Saved entries:
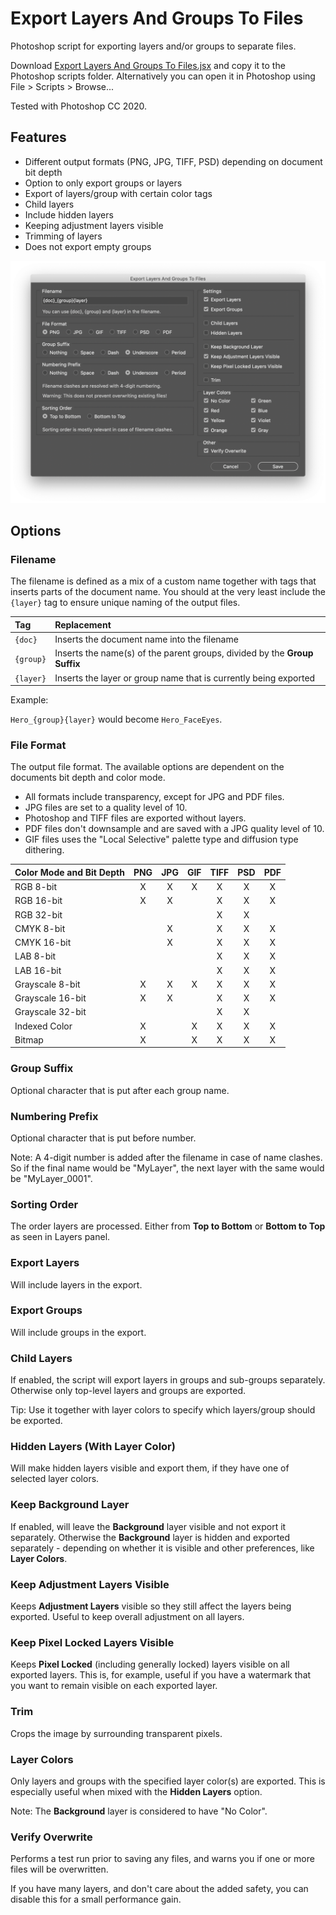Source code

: # Export Layers And Groups To Files

Photoshop script for exporting layers and/or groups to separate files.

Download [Export Layers And Groups To Files.jsx](https://github.com/mortenblaa/photoshop-scripts/raw/master/Export%20Layers%20And%20Groups%20To%20Files/Export%20Layers%20And%20Groups%20To%20Files.jsx) and copy it to the Photoshop scripts folder. Alternatively you can open it in Photoshop using File > Scripts > Browse...

Tested with Photoshop CC 2020.

## Features

- Different output formats (PNG, JPG, TIFF, PSD) depending on document bit depth
- Option to only export groups or layers
- Export of layers/group with certain color tags
- Child layers
- Include hidden layers
- Keeping adjustment layers visible
- Trimming of layers
- Does not export empty groups

![](ScriptUI.png)

## Options

### Filename

The filename is defined as a mix of a custom name together with tags that inserts parts of the document name. You should at the very least include the `{layer}` tag to ensure unique naming of the output files.

| Tag | Replacement |
| :--- | :--- |
| `{doc}` | Inserts the document name into the filename |
| `{group}` | Inserts the name(s) of the parent groups, divided by the **Group Suffix** |
| `{layer}` | Inserts the layer or group name that is currently being exported |

Example: 

`Hero_{group}{layer}` would become `Hero_FaceEyes`.

### File Format

The output file format. The available options are dependent on the documents bit depth and color mode.

- All formats include transparency, except for JPG and PDF files.
- JPG files are set to a quality level of 10.
- Photoshop and TIFF files are exported without layers.
- PDF files don't downsample and are saved with a JPG quality level of 10.
- GIF files uses the "Local Selective" palette type and diffusion type dithering.

| Color Mode and Bit Depth | PNG  | JPG  | GIF  | TIFF | PSD  | PDF  |
| :---                     | :--: | :--: | :--: | :--: | :--: | :--: |
| RGB 8-bit                | X    | X    | X    | X    | X    | X    |
| RGB 16-bit               | X    | X    |      | X    | X    | X    |
| RGB 32-bit               |      |      |      | X    | X    |      |
| CMYK 8-bit               |      | X    |      | X    | X    | X    |
| CMYK 16-bit              |      | X    |      | X    | X    | X    |
| LAB 8-bit                |      |      |      | X    | X    | X    |
| LAB 16-bit               |      |      |      | X    | X    | X    |
| Grayscale 8-bit          | X    | X    | X    | X    | X    | X    |
| Grayscale 16-bit         | X    | X    |      | X    | X    | X    |
| Grayscale 32-bit         |      |      |      | X    | X    |      |
| Indexed Color            | X    |      | X    | X    | X    | X    |
| Bitmap                   | X    |      | X    | X    | X    | X    |

### Group Suffix

Optional character that is put after each group name.

### Numbering Prefix

Optional character that is put before number. 

Note: A 4-digit number is added after the filename in case of name clashes. So if the final name would be "MyLayer", the next layer with the same would be "MyLayer_0001".

### Sorting Order

The order layers are processed. Either from **Top to Bottom** or **Bottom to Top** as seen in Layers panel. 

### Export Layers

Will include layers in the export.

### Export Groups

Will include groups in the export.

### Child Layers

If enabled, the script will export layers in groups and sub-groups separately. Otherwise only top-level layers and groups are exported.

Tip: Use it together with layer colors to specify which layers/group should be exported.

### Hidden Layers (With Layer Color)

Will make hidden layers visible and export them, if they have one of selected layer colors.

### Keep Background Layer

If enabled, will leave the **Background** layer visible and not export it separately. Otherwise the **Background** layer is hidden and exported separately - depending on whether it is visible and other preferences, like **Layer Colors**.

### Keep Adjustment Layers Visible

Keeps **Adjustment Layers** visible so they still affect the layers being exported. Useful to keep overall adjustment on all layers.

### Keep Pixel Locked Layers Visible

Keeps **Pixel Locked** (including generally locked) layers visible on all exported layers. This is, for example, useful if you have a watermark that you want to remain visible on each exported layer.

### Trim

Crops the image by surrounding transparent pixels.

### Layer Colors

Only layers and groups with the specified layer color(s) are exported. This is especially useful when mixed with the **Hidden Layers** option.

Note: The **Background** layer is considered to have "No Color".

### Verify Overwrite

Performs a test run prior to saving any files, and warns you if one or more files will be overwritten.

If you have many layers, and don't care about the added safety, you can disable this for a small performance gain.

→ About this task
Nothing should appear in the answer except the lines above from the line with "If enabled, will" through the line with "### Keep Pixel Locked Layers Visible", both included, written out exactly.

→ Exercise result
If enabled, will leave the **Background** layer visible and not export it separately. Otherwise the **Background** layer is hidden and exported separately - depending on whether it is visible and other preferences, like **Layer Colors**.

### Keep Adjustment Layers Visible

Keeps **Adjustment Layers** visible so they still affect the layers being exported. Useful to keep overall adjustment on all layers.

### Keep Pixel Locked Layers Visible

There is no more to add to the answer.